Directions → The response must consist of all the entries, duplicated without alteration.

Source texts of formatted documents
----

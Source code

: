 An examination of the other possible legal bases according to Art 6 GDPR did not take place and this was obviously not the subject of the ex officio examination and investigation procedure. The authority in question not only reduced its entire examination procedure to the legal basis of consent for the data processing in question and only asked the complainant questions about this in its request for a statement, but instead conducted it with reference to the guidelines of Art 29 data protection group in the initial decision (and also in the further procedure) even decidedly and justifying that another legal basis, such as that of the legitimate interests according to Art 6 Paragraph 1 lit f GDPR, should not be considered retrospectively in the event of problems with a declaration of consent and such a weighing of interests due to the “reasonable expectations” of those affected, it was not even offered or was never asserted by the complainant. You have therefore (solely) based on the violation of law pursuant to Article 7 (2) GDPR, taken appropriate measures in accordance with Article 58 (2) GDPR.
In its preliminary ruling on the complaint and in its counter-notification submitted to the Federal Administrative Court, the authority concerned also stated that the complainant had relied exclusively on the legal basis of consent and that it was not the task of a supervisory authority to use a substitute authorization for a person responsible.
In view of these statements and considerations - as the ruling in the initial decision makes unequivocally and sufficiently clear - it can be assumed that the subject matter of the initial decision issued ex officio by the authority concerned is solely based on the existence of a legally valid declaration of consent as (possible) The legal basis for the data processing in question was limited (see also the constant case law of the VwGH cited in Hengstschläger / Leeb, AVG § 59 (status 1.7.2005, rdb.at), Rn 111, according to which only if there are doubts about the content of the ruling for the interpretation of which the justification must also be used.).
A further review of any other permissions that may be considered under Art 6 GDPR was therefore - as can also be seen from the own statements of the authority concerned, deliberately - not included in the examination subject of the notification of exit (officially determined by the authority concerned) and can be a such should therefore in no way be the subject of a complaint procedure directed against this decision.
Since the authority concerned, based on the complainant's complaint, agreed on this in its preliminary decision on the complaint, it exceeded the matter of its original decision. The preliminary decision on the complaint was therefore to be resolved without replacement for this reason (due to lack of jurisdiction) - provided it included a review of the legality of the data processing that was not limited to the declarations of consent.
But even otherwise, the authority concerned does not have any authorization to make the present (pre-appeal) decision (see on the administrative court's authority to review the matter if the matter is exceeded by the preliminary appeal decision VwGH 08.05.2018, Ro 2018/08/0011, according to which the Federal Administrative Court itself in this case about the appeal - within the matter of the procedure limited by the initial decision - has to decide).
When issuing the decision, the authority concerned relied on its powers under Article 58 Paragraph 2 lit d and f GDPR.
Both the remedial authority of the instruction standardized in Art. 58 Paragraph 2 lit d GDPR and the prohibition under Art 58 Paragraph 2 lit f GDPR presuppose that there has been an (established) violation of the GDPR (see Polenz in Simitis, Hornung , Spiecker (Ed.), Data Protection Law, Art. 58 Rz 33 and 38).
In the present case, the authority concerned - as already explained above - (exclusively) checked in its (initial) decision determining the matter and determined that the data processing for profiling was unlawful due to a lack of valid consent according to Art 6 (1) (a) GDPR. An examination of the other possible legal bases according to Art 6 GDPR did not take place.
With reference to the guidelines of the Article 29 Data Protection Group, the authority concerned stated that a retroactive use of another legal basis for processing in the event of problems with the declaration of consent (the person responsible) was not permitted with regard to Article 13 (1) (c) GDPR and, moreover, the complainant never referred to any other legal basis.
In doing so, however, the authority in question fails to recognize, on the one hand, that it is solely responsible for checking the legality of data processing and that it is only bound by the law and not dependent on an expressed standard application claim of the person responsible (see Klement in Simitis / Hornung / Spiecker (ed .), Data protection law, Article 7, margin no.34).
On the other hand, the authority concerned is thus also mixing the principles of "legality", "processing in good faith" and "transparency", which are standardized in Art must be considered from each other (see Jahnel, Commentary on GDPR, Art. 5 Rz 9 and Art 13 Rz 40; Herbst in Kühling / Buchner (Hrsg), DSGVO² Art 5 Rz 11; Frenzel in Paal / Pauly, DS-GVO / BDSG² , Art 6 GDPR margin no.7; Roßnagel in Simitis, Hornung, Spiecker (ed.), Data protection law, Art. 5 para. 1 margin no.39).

----

Solution to this exercise →
Source code

: An examination of the other possible legal bases according to Art 6 GDPR did not take place and this was obviously not the subject of the ex officio examination and investigation procedure. The authority in question not only reduced its entire examination procedure to the legal basis of consent for the data processing in question and only asked the complainant questions about this in its request for a statement, but instead conducted it with reference to the guidelines of Art 29 data protection group in the initial decision (and also in the further procedure) even decidedly and justifying that another legal basis, such as that of the legitimate interests according to Art 6 Paragraph 1 lit f GDPR, should not be considered retrospectively in the event of problems with a declaration of consent and such a weighing of interests due to the “reasonable expectations” of those affected, it was not even offered or was never asserted by the complainant. You have therefore (solely) based on the violation of law pursuant to Article 7 (2) GDPR, taken appropriate measures in accordance with Article 58 (2) GDPR.
In its preliminary ruling on the complaint and in its counter-notification submitted to the Federal Administrative Court, the authority concerned also stated that the complainant had relied exclusively on the legal basis of consent and that it was not the task of a supervisory authority to use a substitute authorization for a person responsible.
In view of these statements and considerations - as the ruling in the initial decision makes unequivocally and sufficiently clear - it can be assumed that the subject matter of the initial decision issued ex officio by the authority concerned is solely based on the existence of a legally valid declaration of consent as (possible) The legal basis for the data processing in question was limited (see also the constant case law of the VwGH cited in Hengstschläger / Leeb, AVG § 59 (status 1.7.2005, rdb.at), Rn 111, according to which only if there are doubts about the content of the ruling for the interpretation of which the justification must also be used.).
A further review of any other permissions that may be considered under Art 6 GDPR was therefore - as can also be seen from the own statements of the authority concerned, deliberately - not included in the examination subject of the notification of exit (officially determined by the authority concerned) and can be a such should therefore in no way be the subject of a complaint procedure directed against this decision.
Since the authority concerned, based on the complainant's complaint, agreed on this in its preliminary decision on the complaint, it exceeded the matter of its original decision. The preliminary decision on the complaint was therefore to be resolved without replacement for this reason (due to lack of jurisdiction) - provided it included a review of the legality of the data processing that was not limited to the declarations of consent.
But even otherwise, the authority concerned does not have any authorization to make the present (pre-appeal) decision (see on the administrative court's authority to review the matter if the matter is exceeded by the preliminary appeal decision VwGH 08.05.2018, Ro 2018/08/0011, according to which the Federal Administrative Court itself in this case about the appeal - within the matter of the procedure limited by the initial decision - has to decide).
When issuing the decision, the authority concerned relied on its powers under Article 58 Paragraph 2 lit d and f GDPR.
Both the remedial authority of the instruction standardized in Art. 58 Paragraph 2 lit d GDPR and the prohibition under Art 58 Paragraph 2 lit f GDPR presuppose that there has been an (established) violation of the GDPR (see Polenz in Simitis, Hornung , Spiecker (Ed.), Data Protection Law, Art. 58 Rz 33 and 38).
In the present case, the authority concerned - as already explained above - (exclusively) checked in its (initial) decision determining the matter and determined that the data processing for profiling was unlawful due to a lack of valid consent according to Art 6 (1) (a) GDPR. An examination of the other possible legal bases according to Art 6 GDPR did not take place.
With reference to the guidelines of the Article 29 Data Protection Group, the authority concerned stated that a retroactive use of another legal basis for processing in the event of problems with the declaration of consent (the person responsible) was not permitted with regard to Article 13 (1) (c) GDPR and, moreover, the complainant never referred to any other legal basis.
In doing so, however, the authority in question fails to recognize, on the one hand, that it is solely responsible for checking the legality of data processing and that it is only bound by the law and not dependent on an expressed standard application claim of the person responsible (see Klement in Simitis / Hornung / Spiecker (ed .), Data protection law, Article 7, margin no.34).
On the other hand, the authority concerned is thus also mixing the principles of "legality", "processing in good faith" and "transparency", which are standardized in Art must be considered from each other (see Jahnel, Commentary on GDPR, Art. 5 Rz 9 and Art 13 Rz 40; Herbst in Kühling / Buchner (Hrsg), DSGVO² Art 5 Rz 11; Frenzel in Paal / Pauly, DS-GVO / BDSG² , Art 6 GDPR margin no.7; Roßnagel in Simitis, Hornung, Spiecker (ed.), Data protection law, Art. 5 para. 1 margin no.39).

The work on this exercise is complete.